BEGIN MATERIAL PROVIDED

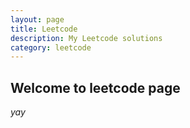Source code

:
 ```yaml
---
layout: page
title: Leetcode
description: My Leetcode solutions
category: leetcode
---
```


## Welcome to leetcode page

_yay_
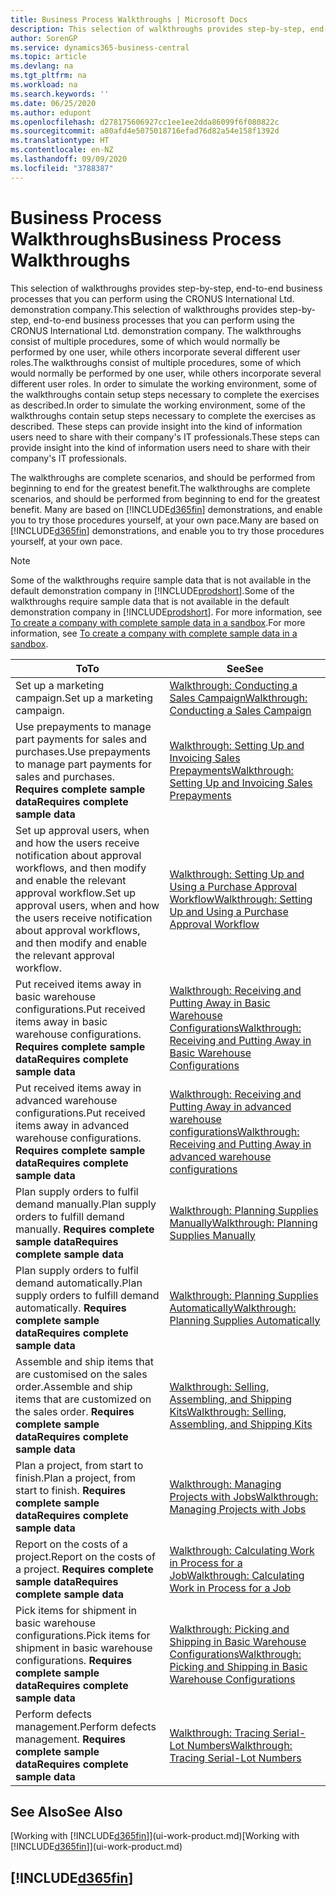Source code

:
 ```yaml
---
title: Business Process Walkthroughs | Microsoft Docs
description: This selection of walkthroughs provides step-by-step, end-to-end business processes that you can perform using the CRONUS International Ltd. demonstration company. The walkthroughs consist of multiple procedures, some of which would normally be performed by one user, while others incorporate several different user roles. In order to simulate the working environment, some of the walkthroughs contain setup steps necessary to complete the exercises as described. These steps can provide insight into the kind of information users need to share with their company's IT professionals.
author: SorenGP
ms.service: dynamics365-business-central
ms.topic: article
ms.devlang: na
ms.tgt_pltfrm: na
ms.workload: na
ms.search.keywords: ''
ms.date: 06/25/2020
ms.author: edupont
ms.openlocfilehash: d278175606927cc1ee1ee2dda86099f6f080822c
ms.sourcegitcommit: a80afd4e5075018716efad76d82a54e158f1392d
ms.translationtype: HT
ms.contentlocale: en-NZ
ms.lasthandoff: 09/09/2020
ms.locfileid: "3788387"
---
```

# <a name="business-process-walkthroughs"></a><span data-ttu-id="ba4c0-106">Business Process Walkthroughs</span><span class="sxs-lookup"><span data-stu-id="ba4c0-106">Business Process Walkthroughs</span></span>

<span data-ttu-id="ba4c0-107">This selection of walkthroughs provides step-by-step, end-to-end business processes that you can perform using the CRONUS International Ltd. demonstration company.</span><span class="sxs-lookup"><span data-stu-id="ba4c0-107">This selection of walkthroughs provides step-by-step, end-to-end business processes that you can perform using the CRONUS International Ltd. demonstration company.</span></span> <span data-ttu-id="ba4c0-108">The walkthroughs consist of multiple procedures, some of which would normally be performed by one user, while others incorporate several different user roles.</span><span class="sxs-lookup"><span data-stu-id="ba4c0-108">The walkthroughs consist of multiple procedures, some of which would normally be performed by one user, while others incorporate several different user roles.</span></span> <span data-ttu-id="ba4c0-109">In order to simulate the working environment, some of the walkthroughs contain setup steps necessary to complete the exercises as described.</span><span class="sxs-lookup"><span data-stu-id="ba4c0-109">In order to simulate the working environment, some of the walkthroughs contain setup steps necessary to complete the exercises as described.</span></span> <span data-ttu-id="ba4c0-110">These steps can provide insight into the kind of information users need to share with their company's IT professionals.</span><span class="sxs-lookup"><span data-stu-id="ba4c0-110">These steps can provide insight into the kind of information users need to share with their company's IT professionals.</span></span>  

 <span data-ttu-id="ba4c0-111">The walkthroughs are complete scenarios, and should be performed from beginning to end for the greatest benefit.</span><span class="sxs-lookup"><span data-stu-id="ba4c0-111">The walkthroughs are complete scenarios, and should be performed from beginning to end for the greatest benefit.</span></span> <span data-ttu-id="ba4c0-112">Many are based on [!INCLUDE[d365fin](includes/d365fin_md.md)] demonstrations, and enable you to try those procedures yourself, at your own pace.</span><span class="sxs-lookup"><span data-stu-id="ba4c0-112">Many are based on [!INCLUDE[d365fin](includes/d365fin_md.md)] demonstrations, and enable you to try those procedures yourself, at your own pace.</span></span>  

> [!NOTE]
> <span data-ttu-id="ba4c0-113">Some of the walkthroughs require sample data that is not available in the default demonstration company in [!INCLUDE[prodshort](includes/prodshort.md)].</span><span class="sxs-lookup"><span data-stu-id="ba4c0-113">Some of the walkthroughs require sample data that is not available in the default demonstration company in [!INCLUDE[prodshort](includes/prodshort.md)].</span></span> <span data-ttu-id="ba4c0-114">For more information, see [To create a company with complete sample data in a sandbox](across-how-create-sandbox-environment.md#to-create-a-company-with-complete-sample-data-in-a-sandbox).</span><span class="sxs-lookup"><span data-stu-id="ba4c0-114">For more information, see [To create a company with complete sample data in a sandbox](across-how-create-sandbox-environment.md#to-create-a-company-with-complete-sample-data-in-a-sandbox).</span></span>

|<span data-ttu-id="ba4c0-115">To</span><span class="sxs-lookup"><span data-stu-id="ba4c0-115">To</span></span>|<span data-ttu-id="ba4c0-116">See</span><span class="sxs-lookup"><span data-stu-id="ba4c0-116">See</span></span>|  
|--------|---------|  
|<span data-ttu-id="ba4c0-117">Set up a marketing campaign.</span><span class="sxs-lookup"><span data-stu-id="ba4c0-117">Set up a marketing campaign.</span></span>|[<span data-ttu-id="ba4c0-118">Walkthrough: Conducting a Sales Campaign</span><span class="sxs-lookup"><span data-stu-id="ba4c0-118">Walkthrough: Conducting a Sales Campaign</span></span>](walkthrough-conducting-a-sales-campaign.md)|  
|<span data-ttu-id="ba4c0-119">Use prepayments to manage part payments for sales and purchases.</span><span class="sxs-lookup"><span data-stu-id="ba4c0-119">Use prepayments to manage part payments for sales and purchases.</span></span> <span data-ttu-id="ba4c0-120">**Requires complete sample data**</span><span class="sxs-lookup"><span data-stu-id="ba4c0-120">**Requires complete sample data**</span></span> |[<span data-ttu-id="ba4c0-121">Walkthrough: Setting Up and Invoicing Sales Prepayments</span><span class="sxs-lookup"><span data-stu-id="ba4c0-121">Walkthrough: Setting Up and Invoicing Sales Prepayments</span></span>](walkthrough-setting-up-and-invoicing-sales-prepayments.md)|  
|<span data-ttu-id="ba4c0-122">Set up approval users, when and how the users receive notification about approval workflows, and then modify and enable the relevant approval workflow.</span><span class="sxs-lookup"><span data-stu-id="ba4c0-122">Set up approval users, when and how the users receive notification about approval workflows, and then modify and enable the relevant approval workflow.</span></span>|[<span data-ttu-id="ba4c0-123">Walkthrough: Setting Up and Using a Purchase Approval Workflow</span><span class="sxs-lookup"><span data-stu-id="ba4c0-123">Walkthrough: Setting Up and Using a Purchase Approval Workflow</span></span>](walkthrough-setting-up-and-using-a-purchase-approval-workflow.md)|  
|<span data-ttu-id="ba4c0-124">Put received items away in basic warehouse configurations.</span><span class="sxs-lookup"><span data-stu-id="ba4c0-124">Put received items away in basic warehouse configurations.</span></span> <span data-ttu-id="ba4c0-125">**Requires complete sample data**</span><span class="sxs-lookup"><span data-stu-id="ba4c0-125">**Requires complete sample data**</span></span>|[<span data-ttu-id="ba4c0-126">Walkthrough: Receiving and Putting Away in Basic Warehouse Configurations</span><span class="sxs-lookup"><span data-stu-id="ba4c0-126">Walkthrough: Receiving and Putting Away in Basic Warehouse Configurations</span></span>](walkthrough-receiving-and-putting-away-in-basic-warehousing.md)|  
|<span data-ttu-id="ba4c0-127">Put received items away in advanced warehouse configurations.</span><span class="sxs-lookup"><span data-stu-id="ba4c0-127">Put received items away in advanced warehouse configurations.</span></span> <span data-ttu-id="ba4c0-128">**Requires complete sample data**</span><span class="sxs-lookup"><span data-stu-id="ba4c0-128">**Requires complete sample data**</span></span>|[<span data-ttu-id="ba4c0-129">Walkthrough: Receiving and Putting Away in advanced warehouse configurations</span><span class="sxs-lookup"><span data-stu-id="ba4c0-129">Walkthrough: Receiving and Putting Away in advanced warehouse configurations</span></span>](walkthrough-receiving-and-putting-away-in-advanced-warehousing.md)|  
|<span data-ttu-id="ba4c0-130">Plan supply orders to fulfil demand manually.</span><span class="sxs-lookup"><span data-stu-id="ba4c0-130">Plan supply orders to fulfill demand manually.</span></span> <span data-ttu-id="ba4c0-131">**Requires complete sample data**</span><span class="sxs-lookup"><span data-stu-id="ba4c0-131">**Requires complete sample data**</span></span>|[<span data-ttu-id="ba4c0-132">Walkthrough: Planning Supplies Manually</span><span class="sxs-lookup"><span data-stu-id="ba4c0-132">Walkthrough: Planning Supplies Manually</span></span>](walkthrough-planning-supplies-manually.md)|  
|<span data-ttu-id="ba4c0-133">Plan supply orders to fulfil demand automatically.</span><span class="sxs-lookup"><span data-stu-id="ba4c0-133">Plan supply orders to fulfill demand automatically.</span></span> <span data-ttu-id="ba4c0-134">**Requires complete sample data**</span><span class="sxs-lookup"><span data-stu-id="ba4c0-134">**Requires complete sample data**</span></span>|[<span data-ttu-id="ba4c0-135">Walkthrough: Planning Supplies Automatically</span><span class="sxs-lookup"><span data-stu-id="ba4c0-135">Walkthrough: Planning Supplies Automatically</span></span>](walkthrough-planning-supplies-automatically.md)|  
|<span data-ttu-id="ba4c0-136">Assemble and ship items that are customised on the sales order.</span><span class="sxs-lookup"><span data-stu-id="ba4c0-136">Assemble and ship items that are customized on the sales order.</span></span> <span data-ttu-id="ba4c0-137">**Requires complete sample data**</span><span class="sxs-lookup"><span data-stu-id="ba4c0-137">**Requires complete sample data**</span></span>|[<span data-ttu-id="ba4c0-138">Walkthrough: Selling, Assembling, and Shipping Kits</span><span class="sxs-lookup"><span data-stu-id="ba4c0-138">Walkthrough: Selling, Assembling, and Shipping Kits</span></span>](walkthrough-selling-assembling-and-shipping-kits.md)|  
|<span data-ttu-id="ba4c0-139">Plan a project, from start to finish.</span><span class="sxs-lookup"><span data-stu-id="ba4c0-139">Plan a project, from start to finish.</span></span> <span data-ttu-id="ba4c0-140">**Requires complete sample data**</span><span class="sxs-lookup"><span data-stu-id="ba4c0-140">**Requires complete sample data**</span></span>|[<span data-ttu-id="ba4c0-141">Walkthrough: Managing Projects with Jobs</span><span class="sxs-lookup"><span data-stu-id="ba4c0-141">Walkthrough: Managing Projects with Jobs</span></span>](walkthrough-managing-projects-with-jobs.md)|  
|<span data-ttu-id="ba4c0-142">Report on the costs of a project.</span><span class="sxs-lookup"><span data-stu-id="ba4c0-142">Report on the costs of a project.</span></span> <span data-ttu-id="ba4c0-143">**Requires complete sample data**</span><span class="sxs-lookup"><span data-stu-id="ba4c0-143">**Requires complete sample data**</span></span>|[<span data-ttu-id="ba4c0-144">Walkthrough: Calculating Work in Process for a Job</span><span class="sxs-lookup"><span data-stu-id="ba4c0-144">Walkthrough: Calculating Work in Process for a Job</span></span>](walkthrough-calculating-work-in-process-for-a-job.md)|  
|<span data-ttu-id="ba4c0-145">Pick items for shipment in basic warehouse configurations.</span><span class="sxs-lookup"><span data-stu-id="ba4c0-145">Pick items for shipment in basic warehouse configurations.</span></span> <span data-ttu-id="ba4c0-146">**Requires complete sample data**</span><span class="sxs-lookup"><span data-stu-id="ba4c0-146">**Requires complete sample data**</span></span>|[<span data-ttu-id="ba4c0-147">Walkthrough: Picking and Shipping in Basic Warehouse Configurations</span><span class="sxs-lookup"><span data-stu-id="ba4c0-147">Walkthrough: Picking and Shipping in Basic Warehouse Configurations</span></span>](walkthrough-picking-and-shipping-in-basic-warehousing.md)|  
|<span data-ttu-id="ba4c0-148">Perform defects management.</span><span class="sxs-lookup"><span data-stu-id="ba4c0-148">Perform defects management.</span></span> <span data-ttu-id="ba4c0-149">**Requires complete sample data**</span><span class="sxs-lookup"><span data-stu-id="ba4c0-149">**Requires complete sample data**</span></span>|[<span data-ttu-id="ba4c0-150">Walkthrough: Tracing Serial-Lot Numbers</span><span class="sxs-lookup"><span data-stu-id="ba4c0-150">Walkthrough: Tracing Serial-Lot Numbers</span></span>](walkthrough-tracing-serial-lot-numbers.md)|  

## <a name="see-also"></a><span data-ttu-id="ba4c0-151">See Also</span><span class="sxs-lookup"><span data-stu-id="ba4c0-151">See Also</span></span>

<span data-ttu-id="ba4c0-152">[Working with [!INCLUDE[d365fin](includes/d365fin_md.md)]](ui-work-product.md)</span><span class="sxs-lookup"><span data-stu-id="ba4c0-152">[Working with [!INCLUDE[d365fin](includes/d365fin_md.md)]](ui-work-product.md)</span></span>  

## [!INCLUDE[d365fin](includes/free_trial_md.md)]  
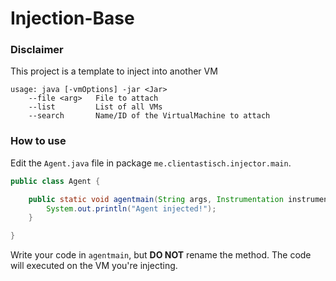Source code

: # Injection-Base

### Disclaimer

This project is a template to inject into another VM

```text
usage: java [-vmOptions] -jar <Jar>
    --file <arg>   File to attach
    --list         List of all VMs
    --search       Name/ID of the VirtualMachine to attach
```

### How to use

Edit the `Agent.java` file in package `me.clientastisch.injector.main`.

```java
public class Agent {

    public static void agentmain(String args, Instrumentation instrumentation) {
        System.out.println("Agent injected!");
    }

}
```

Write your code in `agentmain`, but **DO NOT** rename the method.
The code will executed on the VM you're injecting.
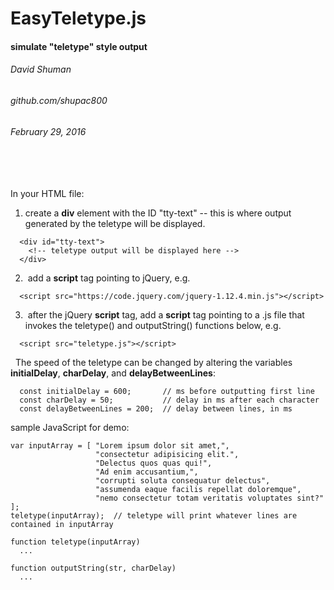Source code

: # EasyTeletype.js
#### simulate "teletype" style output
###### David Shuman
###### github.com/shupac800
###### February 29, 2016
###### &nbsp;
In your HTML file:  
1. create a **div** element with the ID "tty-text" -- this is where output generated by the teletype will be displayed.
```
  <div id="tty-text">
    <!-- teletype output will be displayed here -->
  </div>
```
2. &nbsp;add a **script** tag pointing to jQuery, e.g.
```
  <script src="https://code.jquery.com/jquery-1.12.4.min.js"></script>
```
3. &nbsp;after the jQuery **script** tag, add a **script** tag pointing to a .js file that invokes the teletype() and outputString() functions below, e.g.
```
  <script src="teletype.js"></script>
```
&nbsp;
The speed of the teletype can be changed by altering the variables **initialDelay**,  **charDelay**, and **delayBetweenLines**:
```
  const initialDelay = 600;       // ms before outputting first line
  const charDelay = 50;           // delay in ms after each character
  const delayBetweenLines = 200;  // delay between lines, in ms
```
sample JavaScript for demo:
```
var inputArray = [ "Lorem ipsum dolor sit amet,",
                   "consectetur adipisicing elit.",
                   "Delectus quos quas qui!",
                   "Ad enim accusantium,",
                   "corrupti soluta consequatur delectus",
                   "assumenda eaque facilis repellat doloremque",
                   "nemo consectetur totam veritatis voluptates sint?" ];
teletype(inputArray);  // teletype will print whatever lines are contained in inputArray

function teletype(inputArray)
  ...

function outputString(str, charDelay)
  ...
```
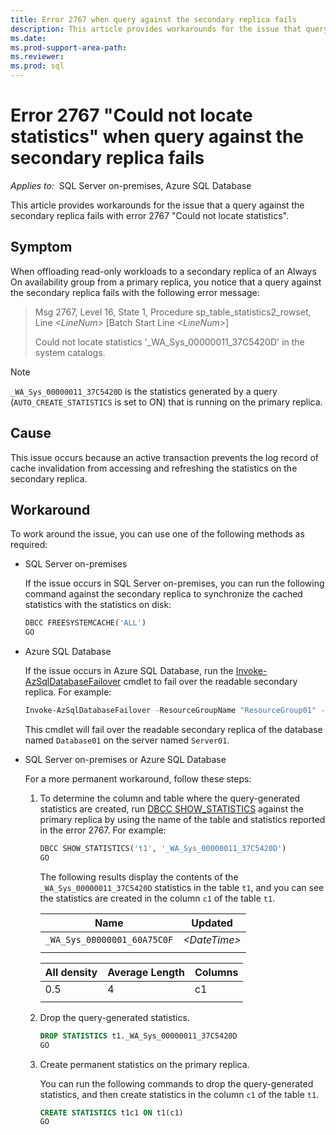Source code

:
 ```yaml
---
title: Error 2767 when query against the secondary replica fails
description: This article provides workarounds for the issue that query against the secondary replica fails with the error 2767 "Could not locate statistics".
ms.date: 
ms.prod-support-area-path: 
ms.reviewer: 
ms.prod: sql 
---
```


# Error 2767 "Could not locate statistics" when query against the secondary replica fails

_Applies to:_&nbsp; SQL Server on-premises, Azure SQL Database

This article provides workarounds for the issue that a query against the secondary replica fails with error 2767 "Could not locate statistics".

## Symptom

When offloading read-only workloads to a secondary replica of an Always On availability group from a primary replica, you notice that a query against the secondary replica fails with the following error message:

> Msg 2767, Level 16, State 1, Procedure sp_table_statistics2_rowset, Line *\<LineNum>* [Batch Start Line *\<LineNum>*]
>
> Could not locate statistics '_WA_Sys_00000011_37C5420D' in the system catalogs.

> [!NOTE]
> `_WA_Sys_00000011_37C5420D` is the statistics generated by a query (`AUTO_CREATE_STATISTICS` is set to ON) that is running on the primary replica.

## Cause

This issue occurs because an active transaction prevents the log record of cache invalidation from accessing and refreshing the statistics on the secondary replica.

## Workaround

To work around the issue, you can use one of the following methods as required:

- SQL Server on-premises

    If the issue occurs in SQL Server on-premises, you can run the following command against the secondary replica to synchronize the cached statistics with the statistics on disk:

    ```sql
    DBCC FREESYSTEMCACHE('ALL')
    GO
    ```

- Azure SQL Database

    If the issue occurs in Azure SQL Database, run the [Invoke-AzSqlDatabaseFailover](/powershell/module/az.sql/invoke-azsqldatabasefailover) cmdlet to fail over the readable secondary replica. For example:

    ```powershell
    Invoke-AzSqlDatabaseFailover -ResourceGroupName "ResourceGroup01" -ServerName "Server01" -DatabaseName "Database01" -ReadableSecondary
    ```

    This cmdlet will fail over the readable secondary replica of the database named `Database01` on the server named `Server01`.

- SQL Server on-premises or Azure SQL Database

    For a more permanent workaround, follow these steps:

    1. To determine the column and table where the query-generated statistics are created, run [DBCC SHOW_STATISTICS](/sql/t-sql/database-console-commands/dbcc-show-statistics-transact-sql) against the primary replica by using the name of the table and statistics reported in the error 2767. For example:

        ```sql
        DBCC SHOW_STATISTICS('t1', '_WA_Sys_00000011_37C5420D')
        GO
        ```

        The following results display the contents of the `_WA_Sys_00000011_37C5420D` statistics in the table `t1`, and you can see the statistics are created in the column `c1` of the table `t1`.

        |Name|Updated|
        |-|-|
        |`_WA_Sys_00000001_60A75C0F`|*\<DateTime>*|
        |||

        |All density|Average Length|Columns|
        |-|-|-|
        |0.5|4|c1|
        |||

    1. Drop the query-generated statistics.

        ```sql
        DROP STATISTICS t1._WA_Sys_00000011_37C5420D
        GO
        ```

    1. Create permanent statistics on the primary replica.

         You can run the following commands to drop the query-generated statistics, and then create statistics in the column `c1` of the table `t1`.

        ```sql
        CREATE STATISTICS t1c1 ON t1(c1)
        GO
        ```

END MATERIAL PROVIDED

* _WHAT YOU NEED TO DO_:
Take the entries above and return only the lines from the one with "that are customised" to the one with "start to finish.</span><span", both included, unchanged.

* _COMPLETED TASK_:
|<span data-ttu-id="ba4c0-136">Assemble and ship items that are customised on the sales order.</span><span class="sxs-lookup"><span data-stu-id="ba4c0-136">Assemble and ship items that are customized on the sales order.</span></span> <span data-ttu-id="ba4c0-137">**Requires complete sample data**</span><span class="sxs-lookup"><span data-stu-id="ba4c0-137">**Requires complete sample data**</span></span>|[<span data-ttu-id="ba4c0-138">Walkthrough: Selling, Assembling, and Shipping Kits</span><span class="sxs-lookup"><span data-stu-id="ba4c0-138">Walkthrough: Selling, Assembling, and Shipping Kits</span></span>](walkthrough-selling-assembling-and-shipping-kits.md)|  
|<span data-ttu-id="ba4c0-139">Plan a project, from start to finish.</span><span class="sxs-lookup"><span data-stu-id="ba4c0-139">Plan a project, from start to finish.</span></span> <span data-ttu-id="ba4c0-140">**Requires complete sample data**</span><span class="sxs-lookup"><span data-stu-id="ba4c0-140">**Requires complete sample data**</span></span>|[<span data-ttu-id="ba4c0-141">Walkthrough: Managing Projects with Jobs</span><span class="sxs-lookup"><span data-stu-id="ba4c0-141">Walkthrough: Managing Projects with Jobs</span></span>](walkthrough-managing-projects-with-jobs.md)|  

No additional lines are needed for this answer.